## Work task
The string "kubernetes" appears in some lines of the entries that follow; copy each such line.

## Given records
= Beginning of Section =
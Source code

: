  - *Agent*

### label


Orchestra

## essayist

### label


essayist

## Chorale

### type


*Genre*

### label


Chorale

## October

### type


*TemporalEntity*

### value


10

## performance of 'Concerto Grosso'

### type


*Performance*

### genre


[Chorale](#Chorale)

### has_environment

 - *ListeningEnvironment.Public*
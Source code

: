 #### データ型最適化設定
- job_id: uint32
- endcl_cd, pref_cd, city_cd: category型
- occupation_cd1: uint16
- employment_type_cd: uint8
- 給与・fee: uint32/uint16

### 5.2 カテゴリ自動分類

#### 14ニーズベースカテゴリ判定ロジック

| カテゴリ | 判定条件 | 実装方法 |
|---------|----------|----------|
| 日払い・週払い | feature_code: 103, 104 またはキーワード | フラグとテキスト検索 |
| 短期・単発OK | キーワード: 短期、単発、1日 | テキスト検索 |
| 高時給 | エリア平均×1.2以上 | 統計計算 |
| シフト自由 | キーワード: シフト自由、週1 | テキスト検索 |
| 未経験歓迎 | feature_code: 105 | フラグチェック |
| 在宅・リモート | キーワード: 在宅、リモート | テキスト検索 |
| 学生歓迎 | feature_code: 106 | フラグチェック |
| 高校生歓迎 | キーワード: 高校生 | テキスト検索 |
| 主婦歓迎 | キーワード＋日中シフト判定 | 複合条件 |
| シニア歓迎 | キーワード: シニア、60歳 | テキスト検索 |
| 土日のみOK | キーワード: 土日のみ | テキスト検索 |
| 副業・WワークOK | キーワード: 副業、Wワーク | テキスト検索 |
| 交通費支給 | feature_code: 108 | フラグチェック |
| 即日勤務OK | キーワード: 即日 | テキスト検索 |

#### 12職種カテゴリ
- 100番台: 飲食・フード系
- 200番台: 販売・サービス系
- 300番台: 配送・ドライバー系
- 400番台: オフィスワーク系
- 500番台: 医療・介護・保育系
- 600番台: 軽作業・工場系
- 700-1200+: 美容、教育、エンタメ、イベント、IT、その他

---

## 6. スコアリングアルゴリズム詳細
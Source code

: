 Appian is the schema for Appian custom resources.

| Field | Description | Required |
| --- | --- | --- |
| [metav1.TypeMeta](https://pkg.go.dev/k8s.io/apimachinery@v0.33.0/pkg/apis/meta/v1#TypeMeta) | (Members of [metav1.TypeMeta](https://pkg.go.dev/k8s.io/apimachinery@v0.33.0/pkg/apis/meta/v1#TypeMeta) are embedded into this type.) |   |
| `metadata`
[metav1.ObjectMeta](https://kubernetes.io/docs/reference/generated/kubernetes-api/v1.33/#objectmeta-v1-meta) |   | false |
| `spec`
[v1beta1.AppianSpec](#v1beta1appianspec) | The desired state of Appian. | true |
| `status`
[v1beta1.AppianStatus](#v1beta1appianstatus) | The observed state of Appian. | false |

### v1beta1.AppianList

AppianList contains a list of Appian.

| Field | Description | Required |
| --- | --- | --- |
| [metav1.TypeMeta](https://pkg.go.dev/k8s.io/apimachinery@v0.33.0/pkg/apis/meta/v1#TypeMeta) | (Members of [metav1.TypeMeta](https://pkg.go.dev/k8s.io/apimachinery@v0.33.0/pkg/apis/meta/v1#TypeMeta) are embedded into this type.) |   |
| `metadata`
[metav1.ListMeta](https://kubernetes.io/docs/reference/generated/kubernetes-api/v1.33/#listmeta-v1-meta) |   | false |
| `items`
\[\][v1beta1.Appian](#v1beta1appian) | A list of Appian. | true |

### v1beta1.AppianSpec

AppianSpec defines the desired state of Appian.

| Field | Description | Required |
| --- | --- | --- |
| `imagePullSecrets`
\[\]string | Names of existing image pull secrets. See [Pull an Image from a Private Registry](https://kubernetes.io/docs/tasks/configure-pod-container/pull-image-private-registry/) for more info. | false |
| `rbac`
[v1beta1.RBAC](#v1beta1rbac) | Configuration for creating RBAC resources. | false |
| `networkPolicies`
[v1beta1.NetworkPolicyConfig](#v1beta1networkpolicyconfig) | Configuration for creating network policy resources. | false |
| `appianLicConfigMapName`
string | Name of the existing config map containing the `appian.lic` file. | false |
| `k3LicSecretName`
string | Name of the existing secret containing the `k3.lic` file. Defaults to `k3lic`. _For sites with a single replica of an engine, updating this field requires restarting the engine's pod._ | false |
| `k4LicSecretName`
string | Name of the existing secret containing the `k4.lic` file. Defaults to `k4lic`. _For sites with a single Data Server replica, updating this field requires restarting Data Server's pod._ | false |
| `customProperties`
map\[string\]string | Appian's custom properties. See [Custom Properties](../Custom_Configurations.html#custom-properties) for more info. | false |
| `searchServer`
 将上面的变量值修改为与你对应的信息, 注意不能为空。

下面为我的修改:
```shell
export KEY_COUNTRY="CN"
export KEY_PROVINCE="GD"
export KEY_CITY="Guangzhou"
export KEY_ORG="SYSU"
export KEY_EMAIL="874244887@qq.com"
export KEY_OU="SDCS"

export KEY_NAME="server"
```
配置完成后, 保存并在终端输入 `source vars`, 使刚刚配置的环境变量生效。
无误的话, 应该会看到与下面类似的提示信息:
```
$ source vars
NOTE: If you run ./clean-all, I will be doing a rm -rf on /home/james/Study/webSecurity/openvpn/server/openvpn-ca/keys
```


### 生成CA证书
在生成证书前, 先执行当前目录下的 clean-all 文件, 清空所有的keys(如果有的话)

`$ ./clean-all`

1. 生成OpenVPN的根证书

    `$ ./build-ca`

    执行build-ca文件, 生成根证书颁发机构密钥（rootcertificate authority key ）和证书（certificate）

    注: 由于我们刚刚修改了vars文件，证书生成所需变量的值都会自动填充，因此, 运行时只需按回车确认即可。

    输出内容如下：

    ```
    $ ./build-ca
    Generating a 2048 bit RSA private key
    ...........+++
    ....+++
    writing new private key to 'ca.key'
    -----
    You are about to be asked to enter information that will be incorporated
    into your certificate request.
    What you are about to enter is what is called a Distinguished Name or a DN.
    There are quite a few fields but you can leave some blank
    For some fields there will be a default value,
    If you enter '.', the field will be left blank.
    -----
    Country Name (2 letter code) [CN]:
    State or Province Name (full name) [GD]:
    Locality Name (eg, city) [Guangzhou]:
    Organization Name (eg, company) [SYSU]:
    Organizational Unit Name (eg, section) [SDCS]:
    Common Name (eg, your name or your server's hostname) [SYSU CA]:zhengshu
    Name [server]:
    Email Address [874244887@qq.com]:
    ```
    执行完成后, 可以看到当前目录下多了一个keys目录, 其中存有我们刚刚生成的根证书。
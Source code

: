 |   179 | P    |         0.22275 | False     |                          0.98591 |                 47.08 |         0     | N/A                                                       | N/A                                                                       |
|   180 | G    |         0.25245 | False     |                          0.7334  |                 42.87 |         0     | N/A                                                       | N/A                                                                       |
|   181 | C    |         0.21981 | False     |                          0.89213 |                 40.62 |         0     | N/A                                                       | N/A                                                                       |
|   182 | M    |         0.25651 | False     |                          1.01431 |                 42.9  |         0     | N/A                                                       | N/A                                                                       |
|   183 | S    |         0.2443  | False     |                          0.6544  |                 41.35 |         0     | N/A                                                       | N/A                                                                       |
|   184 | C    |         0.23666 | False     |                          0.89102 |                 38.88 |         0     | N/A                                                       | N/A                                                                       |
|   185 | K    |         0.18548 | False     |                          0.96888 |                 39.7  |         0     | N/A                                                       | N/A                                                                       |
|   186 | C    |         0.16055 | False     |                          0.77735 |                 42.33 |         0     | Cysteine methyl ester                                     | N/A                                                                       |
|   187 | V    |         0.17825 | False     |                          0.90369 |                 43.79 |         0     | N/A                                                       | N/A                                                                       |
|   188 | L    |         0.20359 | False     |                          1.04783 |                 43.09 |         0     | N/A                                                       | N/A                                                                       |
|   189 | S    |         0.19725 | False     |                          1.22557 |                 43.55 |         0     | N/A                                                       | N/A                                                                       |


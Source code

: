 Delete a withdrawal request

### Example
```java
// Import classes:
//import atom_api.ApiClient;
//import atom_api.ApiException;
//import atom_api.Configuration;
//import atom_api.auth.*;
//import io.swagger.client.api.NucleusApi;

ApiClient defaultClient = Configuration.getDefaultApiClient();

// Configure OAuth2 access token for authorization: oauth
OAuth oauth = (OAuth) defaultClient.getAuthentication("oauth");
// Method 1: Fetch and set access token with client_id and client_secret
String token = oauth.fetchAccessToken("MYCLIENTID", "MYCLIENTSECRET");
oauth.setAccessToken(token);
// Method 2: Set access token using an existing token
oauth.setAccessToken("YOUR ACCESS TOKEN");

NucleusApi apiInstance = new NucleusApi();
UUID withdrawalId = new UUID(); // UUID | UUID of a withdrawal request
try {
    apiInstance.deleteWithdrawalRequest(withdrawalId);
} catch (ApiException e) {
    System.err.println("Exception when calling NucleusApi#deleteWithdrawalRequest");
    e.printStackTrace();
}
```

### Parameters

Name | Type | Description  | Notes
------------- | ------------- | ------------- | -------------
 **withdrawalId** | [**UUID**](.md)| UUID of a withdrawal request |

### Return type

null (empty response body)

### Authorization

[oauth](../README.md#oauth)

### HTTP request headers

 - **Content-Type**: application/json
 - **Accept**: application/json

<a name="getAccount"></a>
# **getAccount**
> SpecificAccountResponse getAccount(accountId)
= End of Section =
## Output
[metav1.ObjectMeta](https://kubernetes.io/docs/reference/generated/kubernetes-api/v1.33/#objectmeta-v1-meta) |   | false |
[metav1.ListMeta](https://kubernetes.io/docs/reference/generated/kubernetes-api/v1.33/#listmeta-v1-meta) |   | false |
\[\]string | Names of existing image pull secrets. See [Pull an Image from a Private Registry](https://kubernetes.io/docs/tasks/configure-pod-container/pull-image-private-registry/) for more info. | false |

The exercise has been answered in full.